Gremien in unserer Pfarrei
In unserer Pfarrei St. Bartholomäus gibt es verschiedene Gremien, die sich mit unterschiedlichen Schwerpunkten und Aufgaben in unserer Kirchengemeinde engagieren.
Der Pfarreirat ist ein Gremium der Mitverantwortung von Laien in Pfarreien. Er wirkt bei der Leitung einer Kirchengemeinde mit, berät in allen seelsorgerischen Angelegenheiten und kann darüber hinaus in eigener Verantwortung tätig werde. Er fasst Beschlüsse und sorgt für deren Durchführung. Er kann Ortsausschüsse bilden, unsere "Kirchortteams", die sich um das Gemeindeleben rund um einen der Kirchtürme vor Ort kümmern.
Dem gegenüber ist der Kirchenvorstand für die finanziellen Belange einer Pfarrei zuständig.

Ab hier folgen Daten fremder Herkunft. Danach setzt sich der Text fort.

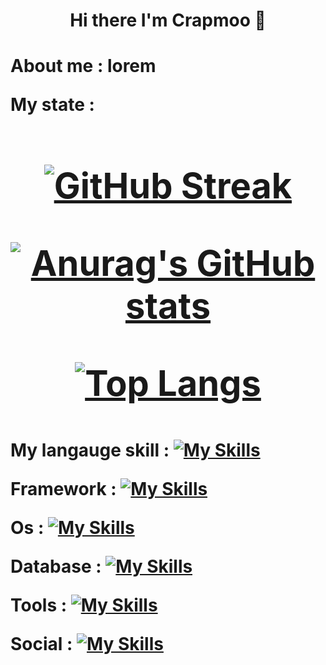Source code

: 
<h1 align=center> Hi there I'm Crapmoo  👋<h1>

About me : lorem

 <div>
  
My state :
  
<h1 align=center>
 
[![GitHub Streak](https://streak-stats.demolab.com?user=Crapmoo&theme=modern-lilac2)](https://git.io/streak-stats)

[![Anurag's GitHub stats](https://github-readme-stats.vercel.app/api?username=Crapmoo&show_icons=true&bg_color=DEG,fe6565,a40eb0&text_color=FFFFFF&title_color=FFFFFF)](https://github.com/anuraghazra/github-readme-stats)
  
[![Top Langs](https://github-readme-stats.vercel.app/api/top-langs/?username=Crapmoo&layout=compact&show_icons=true&bg_color=DEG,d923bd,5023d9&text_color=FFFFFF&title_color=FFFFFF)](https://github.com/anuraghazra/github-readme-stats)
  
  </h1>
 
 </div>
 
My langauge skill :
[![My Skills](https://skillicons.dev/icons?i=c,cpp,java,py,js,css,html,php)](https://skillicons.dev)

Framework :
[![My Skills](https://skillicons.dev/icons?i=react)](https://skillicons.dev)

Os :
[![My Skills](https://skillicons.dev/icons?i=linux)](https://skillicons.dev)

Database :
[![My Skills](https://skillicons.dev/icons?i=mysql)](https://skillicons.dev)

Tools :
[![My Skills](https://skillicons.dev/icons?i=ps,vscode,pr)](https://skillicons.dev)

Social :
[![My Skills](https://skillicons.dev/icons?i=twitter,discord,stackoverflow)](https://skillicons.dev)


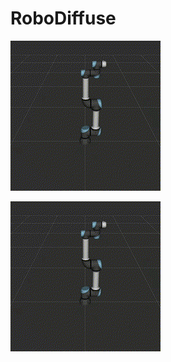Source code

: # RoboDiffuse

![Move to Top Left Diagonal](assets/Generated%20Motions/Extend%20to%20top%20Left%20Diagonal%20-%20Generated.gif)

![Generated GIF](assets/Generated%20Motions/Extend%20to%20top%20Left%20Diagonal%20-%20Generated.gif)

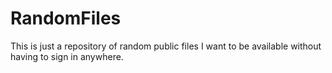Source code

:# RandomFiles
This is just a repository of random public files I want to be available without having to sign in anywhere.
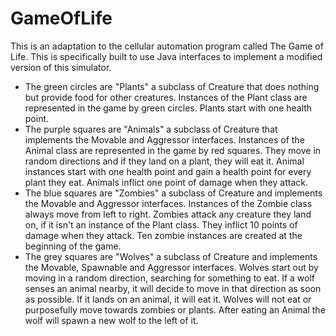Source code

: # GameOfLife

This is an adaptation to the cellular automation program called The Game of Life.
This is specifically built to use Java interfaces to implement a modified version of this simulator.
<ul>
  <li>The green circles are "Plants" a subclass of Creature that does nothing but provide food for other creatures. Instances of the Plant class are represented in the game by green circles. Plants start with one health point.</li>
  <li>The purple squares are "Animals" a subclass of Creature that implements the Movable and Aggressor interfaces. Instances of the Animal class are represented in the game by red squares. They move in random directions and if they land on a plant, they will eat it. Animal instances start with one health point and gain a health point for every plant they eat. Animals inflict one point of damage when they attack.</li>
  <li>The blue squares are "Zombies" a subclass of Creature and implements the Movable and Aggressor interfaces.
Instances of the Zombie class always move from left to right. Zombies attack any creature they land on, if it isn't an instance of the Plant class. They inflict 10 points of damage when they attack. Ten zombie instances are created at the beginning of the game.</li>
  <li>The grey squares are "Wolves" a subclass of Creature and implements the Movable, Spawnable and Aggressor interfaces. Wolves start out by moving in a random direction, searching for something to eat. If a wolf senses an animal nearby, it will decide to move in that direction as soon as possible. If it lands on an animal, it will eat it. Wolves will not eat or purposefully move towards zombies or plants. After eating an Animal the wolf will spawn a new wolf to the left of it.</li>
</ul>


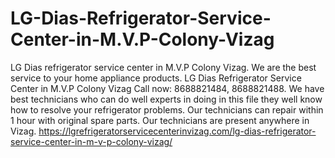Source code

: # LG-Dias-Refrigerator-Service-Center-in-M.V.P-Colony-Vizag
LG Dias refrigerator service center in M.V.P Colony Vizag. We are the best service to your home appliance products. LG Dias Refrigerator Service Center in M.V.P Colony Vizag Call now: 8688821484, 8688821488. We have best technicians who can do well experts in doing in this file they well know how to resolve your refrigerator problems. Our technicians can repair within 1 hour with original spare parts. Our technicians are present anywhere in Vizag.   https://lgrefrigeratorservicecenterinvizag.com/lg-dias-refrigerator-service-center-in-m-v-p-colony-vizag/
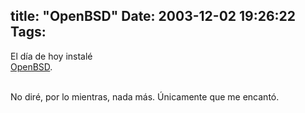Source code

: title: "OpenBSD"
Date: 2003-12-02 19:26:22
Tags: 
---
<p>El día de hoy instalé<br/><a href="http://web.archive.org/web/20031226230140/http://www.openbsd.org/">OpenBSD</a>.</p>



<p><br/>
No diré, por lo mientras, nada más. Únicamente que me encantó.</p>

Die Mitarbeitervertretung, kurz MAV, ist die Interessenvertretung der Beschäftigten und achtet u.a. auf die Einhaltung der Dienstvereinbarungen.
Gemeinsam Zukunft gestalten
Arbeitswochenende von Kirchenvorstand, Pfarreirat und Seelsorgeteam St. Bartholomäus
23. - 25.01.2026
Wozu sind wir als katholische Kirchengemeinde in Ahlen da? In welche Richtung wollen wir uns angesichts der großen gesellschaftlichen Veränderungen in den nächsten Jahren entwickeln? – Mit diesen Fragestellungen haben sich die neu gewählten Mitglieder von Pfarreirat und Kirchenvorstand sowie des hauptamtlichen Seelsorgeteams St. Bartholomäus zu einem gemeinsamen Arbeitswochenende am Möhnesee getroffen.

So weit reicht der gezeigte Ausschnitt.